Et je suis en vacances !! youhou ! des maxis vacances de pas Noël jusqu'à ... lundi, merci la fac pour tant de générosité. Les exams sont finis, ça s'est passé bien, moyen bien, mieux que prévu et moins bien que prévu à cause d'un prof sadique et d'une sadique citation. J'ai eu une chance monumentale pour l'exam de civilisation, c'est tombé sur la seule prériode que je maîtrisais (sur trois siècles, j'ai retenu tout juste 50 ans d'histoire british, shame on me). Mais Capri c'est fini et j'ai rendu mes derniers livres à la bu avec une satisfaction sans égal.

Sauf qu'un grain de sable s'est glissé dans ma vie parfaite.

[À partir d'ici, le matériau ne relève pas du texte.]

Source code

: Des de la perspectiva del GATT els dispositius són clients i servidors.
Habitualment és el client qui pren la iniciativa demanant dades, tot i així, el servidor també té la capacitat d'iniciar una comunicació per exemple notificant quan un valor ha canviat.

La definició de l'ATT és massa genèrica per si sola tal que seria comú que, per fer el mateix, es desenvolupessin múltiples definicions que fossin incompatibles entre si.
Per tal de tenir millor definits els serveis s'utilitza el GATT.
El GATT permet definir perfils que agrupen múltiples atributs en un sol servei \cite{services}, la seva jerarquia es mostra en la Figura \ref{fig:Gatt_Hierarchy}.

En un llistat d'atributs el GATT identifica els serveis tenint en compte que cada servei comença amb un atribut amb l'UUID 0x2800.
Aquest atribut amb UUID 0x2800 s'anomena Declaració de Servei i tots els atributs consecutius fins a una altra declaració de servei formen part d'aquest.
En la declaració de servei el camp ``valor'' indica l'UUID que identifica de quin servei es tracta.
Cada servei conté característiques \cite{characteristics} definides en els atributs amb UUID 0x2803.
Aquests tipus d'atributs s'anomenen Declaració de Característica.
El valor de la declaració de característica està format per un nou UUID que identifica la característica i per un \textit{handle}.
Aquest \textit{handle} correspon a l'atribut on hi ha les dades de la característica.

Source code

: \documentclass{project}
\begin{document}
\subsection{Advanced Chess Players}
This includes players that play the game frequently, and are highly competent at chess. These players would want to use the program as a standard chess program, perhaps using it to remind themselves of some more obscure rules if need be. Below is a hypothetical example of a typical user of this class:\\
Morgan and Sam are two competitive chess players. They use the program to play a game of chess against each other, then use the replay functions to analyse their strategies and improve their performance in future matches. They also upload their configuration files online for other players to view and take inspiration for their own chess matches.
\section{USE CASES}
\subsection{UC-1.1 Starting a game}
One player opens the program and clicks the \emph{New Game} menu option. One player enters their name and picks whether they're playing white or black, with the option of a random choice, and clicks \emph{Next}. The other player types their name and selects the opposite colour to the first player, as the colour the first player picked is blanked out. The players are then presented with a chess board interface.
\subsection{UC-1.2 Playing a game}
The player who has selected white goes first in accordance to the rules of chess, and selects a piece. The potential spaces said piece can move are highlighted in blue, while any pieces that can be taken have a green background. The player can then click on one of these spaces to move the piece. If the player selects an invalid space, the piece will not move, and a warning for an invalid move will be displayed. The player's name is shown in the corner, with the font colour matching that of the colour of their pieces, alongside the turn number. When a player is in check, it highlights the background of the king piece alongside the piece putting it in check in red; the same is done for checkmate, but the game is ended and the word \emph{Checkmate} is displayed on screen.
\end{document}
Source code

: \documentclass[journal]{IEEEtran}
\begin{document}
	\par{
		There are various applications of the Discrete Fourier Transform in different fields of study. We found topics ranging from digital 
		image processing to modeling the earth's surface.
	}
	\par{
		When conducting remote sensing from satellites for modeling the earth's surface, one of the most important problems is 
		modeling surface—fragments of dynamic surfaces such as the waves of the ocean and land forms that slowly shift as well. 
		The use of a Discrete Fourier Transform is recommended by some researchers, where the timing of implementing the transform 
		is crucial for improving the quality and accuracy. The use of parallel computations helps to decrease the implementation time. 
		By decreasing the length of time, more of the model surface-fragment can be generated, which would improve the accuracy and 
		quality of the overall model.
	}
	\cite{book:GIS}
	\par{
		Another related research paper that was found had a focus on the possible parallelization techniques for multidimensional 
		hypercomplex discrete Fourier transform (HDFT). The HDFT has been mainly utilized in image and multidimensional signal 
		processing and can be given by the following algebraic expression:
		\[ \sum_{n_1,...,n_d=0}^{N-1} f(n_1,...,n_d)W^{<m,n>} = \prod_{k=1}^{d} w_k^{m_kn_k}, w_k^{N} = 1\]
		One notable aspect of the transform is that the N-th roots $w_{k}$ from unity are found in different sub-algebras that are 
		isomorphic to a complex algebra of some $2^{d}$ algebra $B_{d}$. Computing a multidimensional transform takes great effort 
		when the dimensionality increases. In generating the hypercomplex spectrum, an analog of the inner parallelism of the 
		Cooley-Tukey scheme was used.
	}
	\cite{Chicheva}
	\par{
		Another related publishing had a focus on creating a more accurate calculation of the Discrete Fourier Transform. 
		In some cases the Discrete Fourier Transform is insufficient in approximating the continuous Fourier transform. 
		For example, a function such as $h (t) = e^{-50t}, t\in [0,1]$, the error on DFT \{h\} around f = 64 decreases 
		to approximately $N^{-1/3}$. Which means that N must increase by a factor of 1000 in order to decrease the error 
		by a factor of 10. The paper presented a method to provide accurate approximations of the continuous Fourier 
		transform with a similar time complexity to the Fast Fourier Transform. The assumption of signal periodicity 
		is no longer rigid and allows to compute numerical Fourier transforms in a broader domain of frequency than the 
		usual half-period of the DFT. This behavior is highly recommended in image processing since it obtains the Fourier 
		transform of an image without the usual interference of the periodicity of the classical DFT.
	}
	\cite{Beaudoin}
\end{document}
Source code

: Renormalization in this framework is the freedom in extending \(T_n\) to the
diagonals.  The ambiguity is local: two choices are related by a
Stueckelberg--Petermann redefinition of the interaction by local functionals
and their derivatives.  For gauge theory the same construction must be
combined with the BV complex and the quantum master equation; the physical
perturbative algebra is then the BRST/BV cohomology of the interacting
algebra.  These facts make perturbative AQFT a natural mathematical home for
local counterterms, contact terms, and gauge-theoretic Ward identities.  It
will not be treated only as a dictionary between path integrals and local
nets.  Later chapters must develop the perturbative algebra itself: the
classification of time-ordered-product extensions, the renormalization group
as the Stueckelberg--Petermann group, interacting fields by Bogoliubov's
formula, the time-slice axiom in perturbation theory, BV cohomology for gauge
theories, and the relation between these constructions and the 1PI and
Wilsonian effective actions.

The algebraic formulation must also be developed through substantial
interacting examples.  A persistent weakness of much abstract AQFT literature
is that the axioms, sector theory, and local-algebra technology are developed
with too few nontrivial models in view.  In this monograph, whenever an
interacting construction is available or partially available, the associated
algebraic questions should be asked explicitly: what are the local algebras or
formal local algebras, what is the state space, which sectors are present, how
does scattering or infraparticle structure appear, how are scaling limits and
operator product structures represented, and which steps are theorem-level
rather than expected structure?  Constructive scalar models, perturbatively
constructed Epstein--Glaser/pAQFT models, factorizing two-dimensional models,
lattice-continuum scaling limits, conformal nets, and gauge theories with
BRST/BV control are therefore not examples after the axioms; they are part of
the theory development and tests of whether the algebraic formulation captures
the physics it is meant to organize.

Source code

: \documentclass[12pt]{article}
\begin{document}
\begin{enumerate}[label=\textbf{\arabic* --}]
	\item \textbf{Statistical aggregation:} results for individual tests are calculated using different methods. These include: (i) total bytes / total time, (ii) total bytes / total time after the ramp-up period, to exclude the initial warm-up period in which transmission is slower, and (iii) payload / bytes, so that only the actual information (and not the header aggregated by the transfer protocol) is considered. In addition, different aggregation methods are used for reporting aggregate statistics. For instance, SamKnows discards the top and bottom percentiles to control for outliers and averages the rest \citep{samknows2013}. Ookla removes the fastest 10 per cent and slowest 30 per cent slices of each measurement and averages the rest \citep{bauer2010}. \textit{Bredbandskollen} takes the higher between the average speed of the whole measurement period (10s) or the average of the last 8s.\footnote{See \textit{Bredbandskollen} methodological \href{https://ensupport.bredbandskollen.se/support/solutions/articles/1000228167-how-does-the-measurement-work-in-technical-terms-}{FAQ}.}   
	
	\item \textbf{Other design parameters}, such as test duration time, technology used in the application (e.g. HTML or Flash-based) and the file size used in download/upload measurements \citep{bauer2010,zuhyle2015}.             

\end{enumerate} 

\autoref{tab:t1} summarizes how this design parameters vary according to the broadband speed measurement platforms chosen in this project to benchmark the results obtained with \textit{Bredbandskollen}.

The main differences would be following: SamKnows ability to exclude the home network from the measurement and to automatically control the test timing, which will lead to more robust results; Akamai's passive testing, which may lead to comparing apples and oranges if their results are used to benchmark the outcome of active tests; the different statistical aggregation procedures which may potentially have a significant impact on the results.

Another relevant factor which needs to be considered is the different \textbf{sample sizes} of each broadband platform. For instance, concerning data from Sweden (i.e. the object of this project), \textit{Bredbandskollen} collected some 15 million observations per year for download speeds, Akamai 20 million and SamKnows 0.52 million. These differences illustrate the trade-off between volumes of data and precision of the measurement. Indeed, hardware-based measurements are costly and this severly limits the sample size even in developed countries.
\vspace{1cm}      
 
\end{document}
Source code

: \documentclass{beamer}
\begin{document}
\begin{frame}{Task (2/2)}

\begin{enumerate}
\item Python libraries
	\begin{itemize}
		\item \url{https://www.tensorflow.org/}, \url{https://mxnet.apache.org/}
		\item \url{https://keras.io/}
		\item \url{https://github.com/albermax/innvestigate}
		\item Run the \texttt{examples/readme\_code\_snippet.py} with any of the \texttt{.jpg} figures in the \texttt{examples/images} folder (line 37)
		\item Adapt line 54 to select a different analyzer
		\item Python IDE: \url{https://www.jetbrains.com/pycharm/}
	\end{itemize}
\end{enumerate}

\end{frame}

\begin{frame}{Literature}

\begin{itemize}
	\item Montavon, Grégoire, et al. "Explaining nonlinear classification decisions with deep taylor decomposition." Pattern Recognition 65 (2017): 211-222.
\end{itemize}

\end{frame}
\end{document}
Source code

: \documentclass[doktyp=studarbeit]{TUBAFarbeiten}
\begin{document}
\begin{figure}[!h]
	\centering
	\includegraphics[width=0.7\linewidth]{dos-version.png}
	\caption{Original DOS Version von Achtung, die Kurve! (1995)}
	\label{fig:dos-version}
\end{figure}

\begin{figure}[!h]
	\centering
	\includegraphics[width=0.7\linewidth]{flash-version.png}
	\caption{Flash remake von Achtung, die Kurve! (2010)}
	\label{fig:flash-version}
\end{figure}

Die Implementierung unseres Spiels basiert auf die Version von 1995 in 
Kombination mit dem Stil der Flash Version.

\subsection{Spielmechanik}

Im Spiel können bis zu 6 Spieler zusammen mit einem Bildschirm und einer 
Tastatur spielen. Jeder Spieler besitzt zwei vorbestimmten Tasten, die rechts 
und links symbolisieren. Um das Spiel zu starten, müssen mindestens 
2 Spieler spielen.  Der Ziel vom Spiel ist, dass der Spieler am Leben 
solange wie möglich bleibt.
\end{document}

Pendant les vacances de Noël, entre deux chapitre sur la révolution industrielle, j'avais organisé un event sur facebook pour fêter la fin des exams avec mon groupe de td comme une vraie bande de potes qu'on n'est pas tant que ça mais qu'on essaie d'être (je crois qu'il y aura une éternelle incompatibilité entre ceux qui s'assoient toujours eu premier rang et ceux qui s'assoient toujours au dernier rang). Donc j'étais à fond dans mon rôle de party girl du oueb et je m'étais fendue d'un texte digne de mes meilleures notes bloguesques pour décrire l'event et appâter le chaland. J'imaginais le truc parfait dans un monde parfait où on aurait tous fini BFF à la fin de la soirée et où Henry Cavill m'aurait offert du champagne. Plus de la moitié des personnes invitées pouvaient venir, bref je voyais ma carrière de party girl décoller, à moi la socialitude à la Serena VDW. Sauf que mes rêves de it girl du far west ont été fauchés en plein vol par une grève des bus et du métro. Pile le D-Day, un bus sur deux circule (et encore, toutes les 25 minutes) et le métro s'arrête à 20h30. Alors que le métro est totalement automatisé, il n'y a pas de chauffeur, rien. Mais le métro réclame quand même une augmentation de salaire. Du coup c'est le bordel pour se déplacer et j'ai tout annulé. Enfin reporté à la semaine prochaine. Dégoutée je suis. Est ce que Serena VDW a ce genre de problèmes ? Non elle a un chauffeur et des amis qui ont tous des chauffeurs.

Alors pour me remettre de cette frustration sociale qui promettait de me propulser au top des socialites du grand west, j'ai fait les soldes mit la potesse. Foule, mais pas trop. J'entends d'ici : c'est la crise ma bonne dame ! C'est surtout le bordel parce que les bus sont en grève le D-Day de la fashion ! Sadisme du mouvement social qui empêche la fashionista de se déplacer le premier jour des soldes. Est ce que Punky B a ce genre de problèmes ? Non, elle a les ventes presse avant tout le monde. Mais toujours dans l'esprit Serena VDW, point de bus pour moi. Walk or die, j'ai walké sur mes pieds et j'ai acheté une écharpe

 

Photo 0042.jpg

Trop de sunlight, trop de fans, trop de célébrité

 

Attention ! Comme je suis super influente tellement le monde m'adore, cette écharpe que j'ai achetée chez etam, à la fin de la journée il n'y aura plus rien en stock ! Normal, socialitude, coolitude, branchitude, i am the fashion.